Trade my jeans, tennis shoes and pocket knife to a Creek Indian for a change of clothes and some barter goods (should get a good many) then to the trading post in what’s now downtown and book passage to D.C. to meet Jefferson. This was back in the days when you could just show up at the White House and have a reasonable chance of seeing the president. From there, discuss science and modern architecture (I’m far from an expert but I know what the layperson knows, and just the itty bitty abstract stuff about quantum physics would probably blow his mind). I’d tell him to invest in cotton land and cotton gins, and about the Great Salt Lake/Rockies/Grand Canyon/etc., and try to get funding to go there. Which of course I’d spend on lots in Manhattan instead of course and bequeath to myself in the event that I make it back one day.
The first European-American settlers didn’t get to my area until 1854. I don’t speak Lummi. I suspect I’d be the one doing all of the learning.
Only if you have some experiments lined up. I suggest the double-slit experiment, to begin with.
Really? I thought muzzle-loading flintlocks would still have been standard issue.
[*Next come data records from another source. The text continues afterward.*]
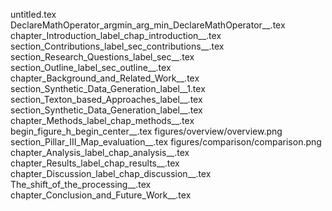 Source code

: untitled.tex
DeclareMathOperator_argmin_arg_min_DeclareMathOperator__.tex
chapter_Introduction_label_chap_introduction__.tex
section_Contributions_label_sec_contributions__.tex
section_Research_Questions_label_sec__.tex
section_Outline_label_sec_outline__.tex
chapter_Background_and_Related_Work__.tex
section_Synthetic_Data_Generation_label__1.tex
section_Texton_based_Approaches_label__.tex
section_Synthetic_Data_Generation_label__.tex
chapter_Methods_label_chap_methods__.tex
begin_figure_h_begin_center__.tex
figures/overview/overview.png
section_Pillar_III_Map_evaluation__.tex
figures/comparison/comparison.png
chapter_Analysis_label_chap_analysis__.tex
chapter_Results_label_chap_results__.tex
chapter_Discussion_label_chap_discussion__.tex
The_shift_of_the_processing__.tex
chapter_Conclusion_and_Future_Work__.tex
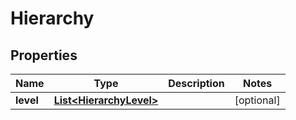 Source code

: # Hierarchy

## Properties
Name | Type | Description | Notes
------------ | ------------- | ------------- | -------------
**level** | [**List&lt;HierarchyLevel&gt;**](HierarchyLevel.md) |  |  [optional]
Modern crypto is effectively impossible without computers to do the arithmetic for you. You’d do a lot better to create some purely mechanical rotor machine. (Note that recreating the Enigma is out: It was electromechanical and reliable electricity is just under a century in the future.)
I think long guns were being made on assembly lines in the late 1700s, but I could be wrong.
As for me: Lewis and Clark had left my region years ago by 1809, so I can’t link up with them. Most of the people around here would be Native Americans who are only in the region seasonally, and March can be an iffy time: If I land in the middle of a wintry period, I die quickly from freezing to death. If I land in a more temperate season, I likely die slowly from starvation or being killed by a wild animal: Coyotes still exist here and wolves were endemic as well prior to widespread ranching. For reference, tomorrow’s high is 25° F and the low is 0° F. Monday will go from 7° F to -10° F. It was in the high 40s yesterday.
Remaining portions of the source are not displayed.